Jesus knew that Satan wanted more than to just see him in a certain physical posture. Satan wanted to be feared and served. The “fear of the Lord” is a daily attitude that should motivate and direct our service to Him. That sacrifice of service is central to worship.
Romans 12:1-2 emphasizes this point. Paul calls to mind the great mercies of God that he described in the first eleven chapters of Romans and begs us by those mercies to present our bodies to God. The word for present is one that would be used of the priest as he brought an offering. Paul admonishes us to present or offer our bodies. This is not some kind of abstract concept or feeling. Our physical bodies should be used in God’s service because of the mercy He showed us by purchasing us (1 Cor. 6.19-20).
Verse one also describes it as a spiritual or reasoned worship. It is not just giving God our flesh and blood. It is devoting all we do with our bodies to Him. This is our reasoned, spiritual act of worship or service to Him. The priests served God by the things they did in the temple and we worship the Lord by doing everything as an act of worship and service to Him. When we worship God this way our lives are transfigured from being conformed to the thinking and mores of this age to being in line with the good and acceptable and perfect will of God.
In the last half of Colossians three Paul illustrates how each relationship in a believer’s life is transformed and defined by our relationship with the Lord. We do everything in the name of the Lord Jesus Christ giving thanks to Him.

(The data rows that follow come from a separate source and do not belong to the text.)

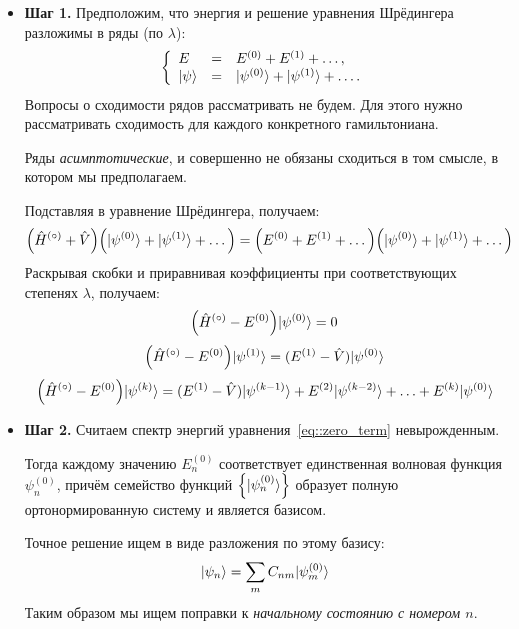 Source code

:\begin{itemize}
  \item \textbf{Шаг 1.} Предположим, что энергия и решение уравнения Шрёдингера разложимы в ряды (по $\lambda$):
  $$
  \left\{
    \begin{array}{lcl}
      E & = & E^{(0)} + E^{(1)} + \ldots ,\\
      | \psi \rangle & = & | \psi^{(0)} \rangle +  | \psi^{(1)} \rangle + \ldots.
    \end{array}
  \right.
  $$
  Вопросы о сходимости рядов рассматривать не будем. Для этого нужно рассматривать сходимость для каждого конкретного гамильтониана.

  Ряды \emph{асимптотические}, и совершенно не обязаны сходиться в том смысле, в котором мы предполагаем.

  Подставляя в уравнение Шрёдингера, получаем:
  $$
    \Big(\hat H^{(\circ)} + \hat V\Big)
    \Big(
        | \psi^{(0)} \rangle + | \psi^{(1)} \rangle + \ldots
    \Big) =
    \Big(
        E^{(0)} + E^{(1)} + \ldots
    \Big) \Big(
        | \psi^{(0)} \rangle + | \psi^{(1)} \rangle + \ldots
    \Big)
  $$
  Раскрывая скобки и приравнивая коэффициенты при соответствующих степенях $\lambda$, получаем:
  \begin{equation}
      \Big(
        \Hat H^{(\circ)} - E^{(0)}
    \Big) | \psi^{(0)} \rangle = 0
    \label{eq::zero_term}
  \end{equation}
  \begin{equation}
      \Big(
        \hat H^{(\circ)} - E^{(0)}
    \Big) | \psi^{(1)} \rangle = (E^{(1)} - \hat V) | \psi^{(0)} \rangle
    \label{eq::first_term}
  \end{equation}
  \begin{equation}
	    \Big(
        \hat H^{(\circ)} - E^{(0)}
    \Big) | \psi^{(k)} \rangle = (E^{(1)} - \hat V) | \psi^{(k-1)} \rangle + E^{(2)} | \psi^{(k-2)} \rangle + \ldots + E^{(k)} | \psi^{(0)} \rangle
    \label{eq::k_term}  
  \end{equation}
  \item \textbf{Шаг 2.} Считаем спектр энергий уравнения~\eqref{eq::zero_term} невырожденным.

  Тогда каждому значению $E_n^{(0)}$ соответствует единственная волновая функция $\psi_n^{(0)}$, причём семейство функций $\Big\{ | \psi_n^{(0)} \rangle \Big\}$ образует полную ортонормированную систему и является базисом.
  
  Точное решение ищем в виде разложения по этому базису:
  $$
    | \psi_n \rangle = \sum_{m} C_{nm} | \psi_{m}^{(0)} \rangle
  $$
  Таким образом мы ищем поправки к \emph{начальному состоянию с номером $n$}.
  

\end{itemize}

We worship Him through our daily sacrifice of service.
The church marquee said “God doesn’t want visitation rights. He wants full custody.” That captures the idea of worship. Worship is not just 10% of our income, twenty minutes each morning, one day a week, or even a couple weeks on a mission’s trip each year. God deserves and desires for us to worship Him with all our assets and all our actions every day each week of every year He gives us.
Proverbs 21.27 says that, “The sacrifice of the wicked is an abomination.” If we live like the world all week and try to present a pious looking praise on Sunday, God finds it detestable. Our Sunday praise is a delight when it confirms our daily offering of service to God. When we fear and serve the Lord by the daily presenting of our body as an obedient, living sacrifice, we have mastered the central part of worship.